**EXERCISE**
Each entry is to be given again precisely, and no picture may be carried over.
Start of MATERIAL SHOWN
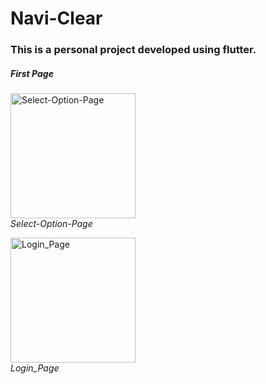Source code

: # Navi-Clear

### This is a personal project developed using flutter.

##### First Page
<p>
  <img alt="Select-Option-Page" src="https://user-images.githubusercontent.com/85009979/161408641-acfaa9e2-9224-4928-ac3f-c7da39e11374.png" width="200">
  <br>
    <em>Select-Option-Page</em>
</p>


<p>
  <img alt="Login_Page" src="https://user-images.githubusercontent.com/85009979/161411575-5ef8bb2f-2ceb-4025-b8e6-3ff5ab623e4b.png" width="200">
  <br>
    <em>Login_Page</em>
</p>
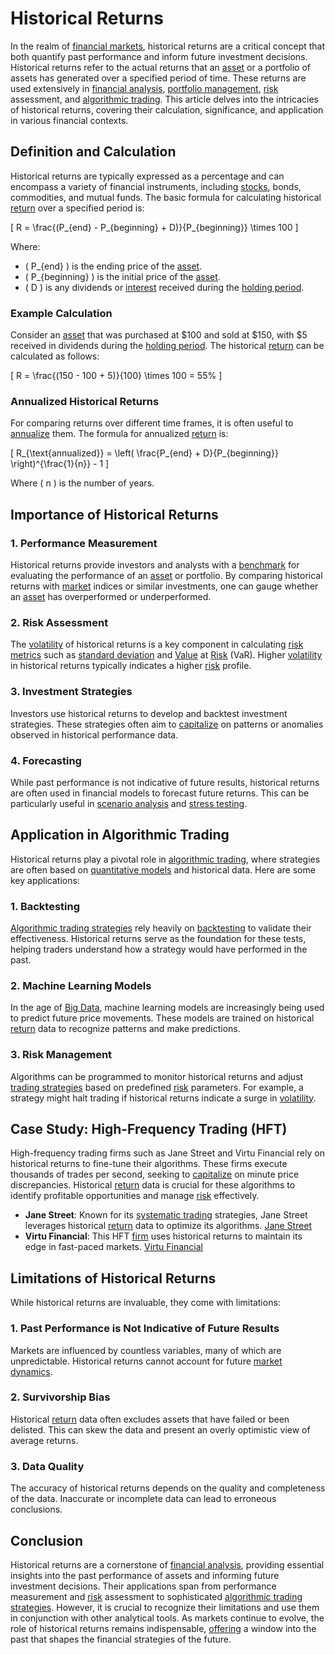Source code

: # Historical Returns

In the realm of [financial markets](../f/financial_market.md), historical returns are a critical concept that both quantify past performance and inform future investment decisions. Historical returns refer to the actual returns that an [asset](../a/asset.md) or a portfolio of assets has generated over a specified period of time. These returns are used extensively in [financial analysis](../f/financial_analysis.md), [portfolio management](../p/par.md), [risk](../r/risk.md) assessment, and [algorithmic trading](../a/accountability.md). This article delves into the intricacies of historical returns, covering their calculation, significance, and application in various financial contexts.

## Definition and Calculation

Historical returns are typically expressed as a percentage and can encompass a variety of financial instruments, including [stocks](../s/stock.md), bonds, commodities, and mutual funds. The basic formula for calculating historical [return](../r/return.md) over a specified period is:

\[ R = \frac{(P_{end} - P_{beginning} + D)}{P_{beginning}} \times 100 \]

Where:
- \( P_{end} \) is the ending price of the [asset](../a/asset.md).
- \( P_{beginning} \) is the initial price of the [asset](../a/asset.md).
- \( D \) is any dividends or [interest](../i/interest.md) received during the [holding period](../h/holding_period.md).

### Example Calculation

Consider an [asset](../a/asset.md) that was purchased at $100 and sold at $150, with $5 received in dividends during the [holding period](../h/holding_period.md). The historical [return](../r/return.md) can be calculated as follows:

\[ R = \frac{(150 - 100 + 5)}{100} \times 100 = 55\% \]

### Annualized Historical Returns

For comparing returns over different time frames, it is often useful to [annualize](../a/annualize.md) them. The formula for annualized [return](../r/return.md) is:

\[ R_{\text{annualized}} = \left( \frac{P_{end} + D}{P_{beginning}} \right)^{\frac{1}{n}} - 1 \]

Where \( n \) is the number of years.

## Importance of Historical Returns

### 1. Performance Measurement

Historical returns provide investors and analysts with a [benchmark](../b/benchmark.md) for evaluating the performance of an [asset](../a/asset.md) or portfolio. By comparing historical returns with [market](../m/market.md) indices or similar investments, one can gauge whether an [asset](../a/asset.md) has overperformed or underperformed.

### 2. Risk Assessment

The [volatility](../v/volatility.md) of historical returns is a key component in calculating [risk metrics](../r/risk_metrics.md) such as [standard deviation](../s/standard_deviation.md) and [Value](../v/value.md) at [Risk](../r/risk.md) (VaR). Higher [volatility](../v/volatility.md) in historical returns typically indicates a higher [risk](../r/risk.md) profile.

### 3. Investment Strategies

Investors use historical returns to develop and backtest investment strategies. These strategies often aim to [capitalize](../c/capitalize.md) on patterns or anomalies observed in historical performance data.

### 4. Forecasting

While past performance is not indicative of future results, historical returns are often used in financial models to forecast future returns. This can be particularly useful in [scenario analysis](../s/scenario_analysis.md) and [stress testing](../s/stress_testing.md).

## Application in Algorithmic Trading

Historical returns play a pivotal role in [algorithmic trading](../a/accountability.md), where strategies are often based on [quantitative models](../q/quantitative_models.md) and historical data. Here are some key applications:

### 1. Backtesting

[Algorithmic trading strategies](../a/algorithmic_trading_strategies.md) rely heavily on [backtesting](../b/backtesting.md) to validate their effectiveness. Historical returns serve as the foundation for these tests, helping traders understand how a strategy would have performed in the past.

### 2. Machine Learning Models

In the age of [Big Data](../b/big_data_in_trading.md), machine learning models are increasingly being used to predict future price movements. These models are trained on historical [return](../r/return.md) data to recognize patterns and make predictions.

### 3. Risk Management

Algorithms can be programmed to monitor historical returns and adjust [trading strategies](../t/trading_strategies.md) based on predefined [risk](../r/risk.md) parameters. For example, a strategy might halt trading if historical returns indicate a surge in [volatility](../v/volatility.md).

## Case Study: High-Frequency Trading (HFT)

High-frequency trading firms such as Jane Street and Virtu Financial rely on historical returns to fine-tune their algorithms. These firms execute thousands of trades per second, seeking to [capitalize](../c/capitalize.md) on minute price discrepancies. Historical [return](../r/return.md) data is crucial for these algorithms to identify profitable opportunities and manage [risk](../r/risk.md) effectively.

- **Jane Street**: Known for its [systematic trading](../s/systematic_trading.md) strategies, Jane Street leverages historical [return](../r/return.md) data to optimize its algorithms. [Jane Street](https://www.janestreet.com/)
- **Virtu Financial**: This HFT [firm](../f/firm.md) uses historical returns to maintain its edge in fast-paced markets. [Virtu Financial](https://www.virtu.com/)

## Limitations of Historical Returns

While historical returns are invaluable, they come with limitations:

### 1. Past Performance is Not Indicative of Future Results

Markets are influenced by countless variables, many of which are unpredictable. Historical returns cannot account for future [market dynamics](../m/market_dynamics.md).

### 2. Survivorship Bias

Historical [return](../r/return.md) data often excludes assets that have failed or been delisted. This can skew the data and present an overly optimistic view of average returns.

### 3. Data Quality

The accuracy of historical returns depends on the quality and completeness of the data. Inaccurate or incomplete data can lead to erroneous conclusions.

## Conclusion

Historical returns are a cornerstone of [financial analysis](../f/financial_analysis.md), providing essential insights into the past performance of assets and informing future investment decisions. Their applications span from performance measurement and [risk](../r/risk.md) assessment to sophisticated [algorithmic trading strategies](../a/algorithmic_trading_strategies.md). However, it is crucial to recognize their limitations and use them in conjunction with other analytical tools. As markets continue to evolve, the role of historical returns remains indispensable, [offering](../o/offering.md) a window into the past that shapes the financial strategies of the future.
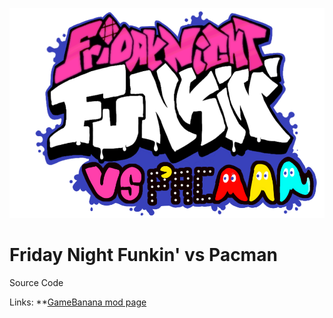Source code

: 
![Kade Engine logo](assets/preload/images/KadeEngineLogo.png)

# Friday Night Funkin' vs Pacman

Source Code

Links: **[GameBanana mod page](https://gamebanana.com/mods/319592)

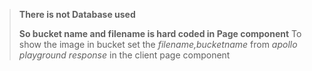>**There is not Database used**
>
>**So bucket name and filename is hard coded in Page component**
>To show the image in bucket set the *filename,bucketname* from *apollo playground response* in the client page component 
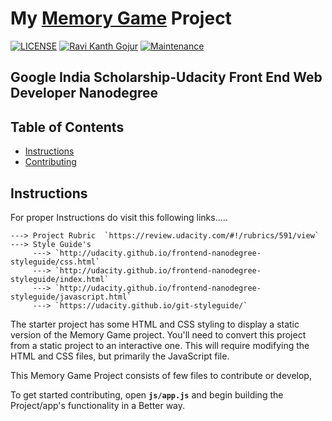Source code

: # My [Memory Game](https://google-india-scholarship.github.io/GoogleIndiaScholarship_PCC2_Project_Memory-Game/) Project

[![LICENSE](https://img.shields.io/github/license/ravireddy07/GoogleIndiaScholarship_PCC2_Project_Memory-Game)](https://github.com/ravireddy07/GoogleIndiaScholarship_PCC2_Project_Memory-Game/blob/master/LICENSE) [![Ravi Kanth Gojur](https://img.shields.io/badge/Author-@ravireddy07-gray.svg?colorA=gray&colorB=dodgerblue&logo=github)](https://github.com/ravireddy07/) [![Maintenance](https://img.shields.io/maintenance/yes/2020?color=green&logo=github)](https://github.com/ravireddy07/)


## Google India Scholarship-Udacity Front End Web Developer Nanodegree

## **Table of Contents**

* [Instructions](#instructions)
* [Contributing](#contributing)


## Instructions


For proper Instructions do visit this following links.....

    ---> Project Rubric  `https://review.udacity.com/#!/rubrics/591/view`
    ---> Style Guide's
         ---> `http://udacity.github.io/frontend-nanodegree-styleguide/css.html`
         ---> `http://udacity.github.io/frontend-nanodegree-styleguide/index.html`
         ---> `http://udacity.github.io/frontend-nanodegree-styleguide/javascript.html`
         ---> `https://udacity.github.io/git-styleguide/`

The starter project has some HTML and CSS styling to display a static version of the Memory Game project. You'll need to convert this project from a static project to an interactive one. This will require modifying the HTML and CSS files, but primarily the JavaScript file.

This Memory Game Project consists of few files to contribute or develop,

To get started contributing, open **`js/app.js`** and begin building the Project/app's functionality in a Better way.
End of MATERIAL SHOWN
**RESULT FOR THIS TASK**
Source code

: # Navi-Clear

### This is a personal project developed using flutter.

##### First Page
<p>
  <img alt="Select-Option-Page" src="https://user-images.githubusercontent.com/85009979/161408641-acfaa9e2-9224-4928-ac3f-c7da39e11374.png" width="200">
  <br>
    <em>Select-Option-Page</em>
</p>


<p>
  <img alt="Login_Page" src="https://user-images.githubusercontent.com/85009979/161411575-5ef8bb2f-2ceb-4025-b8e6-3ff5ab623e4b.png" width="200">
  <br>
    <em>Login_Page</em>
</p>
Source code

: # Historical Returns

In the realm of [financial markets](../f/financial_market.md), historical returns are a critical concept that both quantify past performance and inform future investment decisions. Historical returns refer to the actual returns that an [asset](../a/asset.md) or a portfolio of assets has generated over a specified period of time. These returns are used extensively in [financial analysis](../f/financial_analysis.md), [portfolio management](../p/par.md), [risk](../r/risk.md) assessment, and [algorithmic trading](../a/accountability.md). This article delves into the intricacies of historical returns, covering their calculation, significance, and application in various financial contexts.

## Definition and Calculation

Historical returns are typically expressed as a percentage and can encompass a variety of financial instruments, including [stocks](../s/stock.md), bonds, commodities, and mutual funds. The basic formula for calculating historical [return](../r/return.md) over a specified period is:

\[ R = \frac{(P_{end} - P_{beginning} + D)}{P_{beginning}} \times 100 \]

Where:
- \( P_{end} \) is the ending price of the [asset](../a/asset.md).
- \( P_{beginning} \) is the initial price of the [asset](../a/asset.md).
- \( D \) is any dividends or [interest](../i/interest.md) received during the [holding period](../h/holding_period.md).

### Example Calculation

Consider an [asset](../a/asset.md) that was purchased at $100 and sold at $150, with $5 received in dividends during the [holding period](../h/holding_period.md). The historical [return](../r/return.md) can be calculated as follows:

\[ R = \frac{(150 - 100 + 5)}{100} \times 100 = 55\% \]

### Annualized Historical Returns

For comparing returns over different time frames, it is often useful to [annualize](../a/annualize.md) them. The formula for annualized [return](../r/return.md) is:

\[ R_{\text{annualized}} = \left( \frac{P_{end} + D}{P_{beginning}} \right)^{\frac{1}{n}} - 1 \]

Where \( n \) is the number of years.

## Importance of Historical Returns

### 1. Performance Measurement

Historical returns provide investors and analysts with a [benchmark](../b/benchmark.md) for evaluating the performance of an [asset](../a/asset.md) or portfolio. By comparing historical returns with [market](../m/market.md) indices or similar investments, one can gauge whether an [asset](../a/asset.md) has overperformed or underperformed.

### 2. Risk Assessment

The [volatility](../v/volatility.md) of historical returns is a key component in calculating [risk metrics](../r/risk_metrics.md) such as [standard deviation](../s/standard_deviation.md) and [Value](../v/value.md) at [Risk](../r/risk.md) (VaR). Higher [volatility](../v/volatility.md) in historical returns typically indicates a higher [risk](../r/risk.md) profile.

### 3. Investment Strategies

Investors use historical returns to develop and backtest investment strategies. These strategies often aim to [capitalize](../c/capitalize.md) on patterns or anomalies observed in historical performance data.

### 4. Forecasting

While past performance is not indicative of future results, historical returns are often used in financial models to forecast future returns. This can be particularly useful in [scenario analysis](../s/scenario_analysis.md) and [stress testing](../s/stress_testing.md).

## Application in Algorithmic Trading

Historical returns play a pivotal role in [algorithmic trading](../a/accountability.md), where strategies are often based on [quantitative models](../q/quantitative_models.md) and historical data. Here are some key applications:

### 1. Backtesting

[Algorithmic trading strategies](../a/algorithmic_trading_strategies.md) rely heavily on [backtesting](../b/backtesting.md) to validate their effectiveness. Historical returns serve as the foundation for these tests, helping traders understand how a strategy would have performed in the past.

### 2. Machine Learning Models

In the age of [Big Data](../b/big_data_in_trading.md), machine learning models are increasingly being used to predict future price movements. These models are trained on historical [return](../r/return.md) data to recognize patterns and make predictions.

### 3. Risk Management

Algorithms can be programmed to monitor historical returns and adjust [trading strategies](../t/trading_strategies.md) based on predefined [risk](../r/risk.md) parameters. For example, a strategy might halt trading if historical returns indicate a surge in [volatility](../v/volatility.md).

## Case Study: High-Frequency Trading (HFT)

High-frequency trading firms such as Jane Street and Virtu Financial rely on historical returns to fine-tune their algorithms. These firms execute thousands of trades per second, seeking to [capitalize](../c/capitalize.md) on minute price discrepancies. Historical [return](../r/return.md) data is crucial for these algorithms to identify profitable opportunities and manage [risk](../r/risk.md) effectively.

- **Jane Street**: Known for its [systematic trading](../s/systematic_trading.md) strategies, Jane Street leverages historical [return](../r/return.md) data to optimize its algorithms. [Jane Street](https://www.janestreet.com/)
- **Virtu Financial**: This HFT [firm](../f/firm.md) uses historical returns to maintain its edge in fast-paced markets. [Virtu Financial](https://www.virtu.com/)

## Limitations of Historical Returns

While historical returns are invaluable, they come with limitations:

### 1. Past Performance is Not Indicative of Future Results

Markets are influenced by countless variables, many of which are unpredictable. Historical returns cannot account for future [market dynamics](../m/market_dynamics.md).

### 2. Survivorship Bias

Historical [return](../r/return.md) data often excludes assets that have failed or been delisted. This can skew the data and present an overly optimistic view of average returns.

### 3. Data Quality

The accuracy of historical returns depends on the quality and completeness of the data. Inaccurate or incomplete data can lead to erroneous conclusions.

## Conclusion

Historical returns are a cornerstone of [financial analysis](../f/financial_analysis.md), providing essential insights into the past performance of assets and informing future investment decisions. Their applications span from performance measurement and [risk](../r/risk.md) assessment to sophisticated [algorithmic trading strategies](../a/algorithmic_trading_strategies.md). However, it is crucial to recognize their limitations and use them in conjunction with other analytical tools. As markets continue to evolve, the role of historical returns remains indispensable, [offering](../o/offering.md) a window into the past that shapes the financial strategies of the future.
Source code

: 
![Kade Engine logo](assets/preload/images/KadeEngineLogo.png)

# Friday Night Funkin' vs Pacman

Source Code

Links: **[GameBanana mod page](https://gamebanana.com/mods/319592)

>**There is not Database used**
>
>**So bucket name and filename is hard coded in Page component**
>To show the image in bucket set the *filename,bucketname* from *apollo playground response* in the client page component 
Source code

: # My [Memory Game](https://google-india-scholarship.github.io/GoogleIndiaScholarship_PCC2_Project_Memory-Game/) Project

[![LICENSE](https://img.shields.io/github/license/ravireddy07/GoogleIndiaScholarship_PCC2_Project_Memory-Game)](https://github.com/ravireddy07/GoogleIndiaScholarship_PCC2_Project_Memory-Game/blob/master/LICENSE) [![Ravi Kanth Gojur](https://img.shields.io/badge/Author-@ravireddy07-gray.svg?colorA=gray&colorB=dodgerblue&logo=github)](https://github.com/ravireddy07/) [![Maintenance](https://img.shields.io/maintenance/yes/2020?color=green&logo=github)](https://github.com/ravireddy07/)


## Google India Scholarship-Udacity Front End Web Developer Nanodegree

## **Table of Contents**

* [Instructions](#instructions)
* [Contributing](#contributing)


## Instructions


For proper Instructions do visit this following links.....

    ---> Project Rubric  `https://review.udacity.com/#!/rubrics/591/view`
    ---> Style Guide's
         ---> `http://udacity.github.io/frontend-nanodegree-styleguide/css.html`
         ---> `http://udacity.github.io/frontend-nanodegree-styleguide/index.html`
         ---> `http://udacity.github.io/frontend-nanodegree-styleguide/javascript.html`
         ---> `https://udacity.github.io/git-styleguide/`

The starter project has some HTML and CSS styling to display a static version of the Memory Game project. You'll need to convert this project from a static project to an interactive one. This will require modifying the HTML and CSS files, but primarily the JavaScript file.

This Memory Game Project consists of few files to contribute or develop,

To get started contributing, open **`js/app.js`** and begin building the Project/app's functionality in a Better way.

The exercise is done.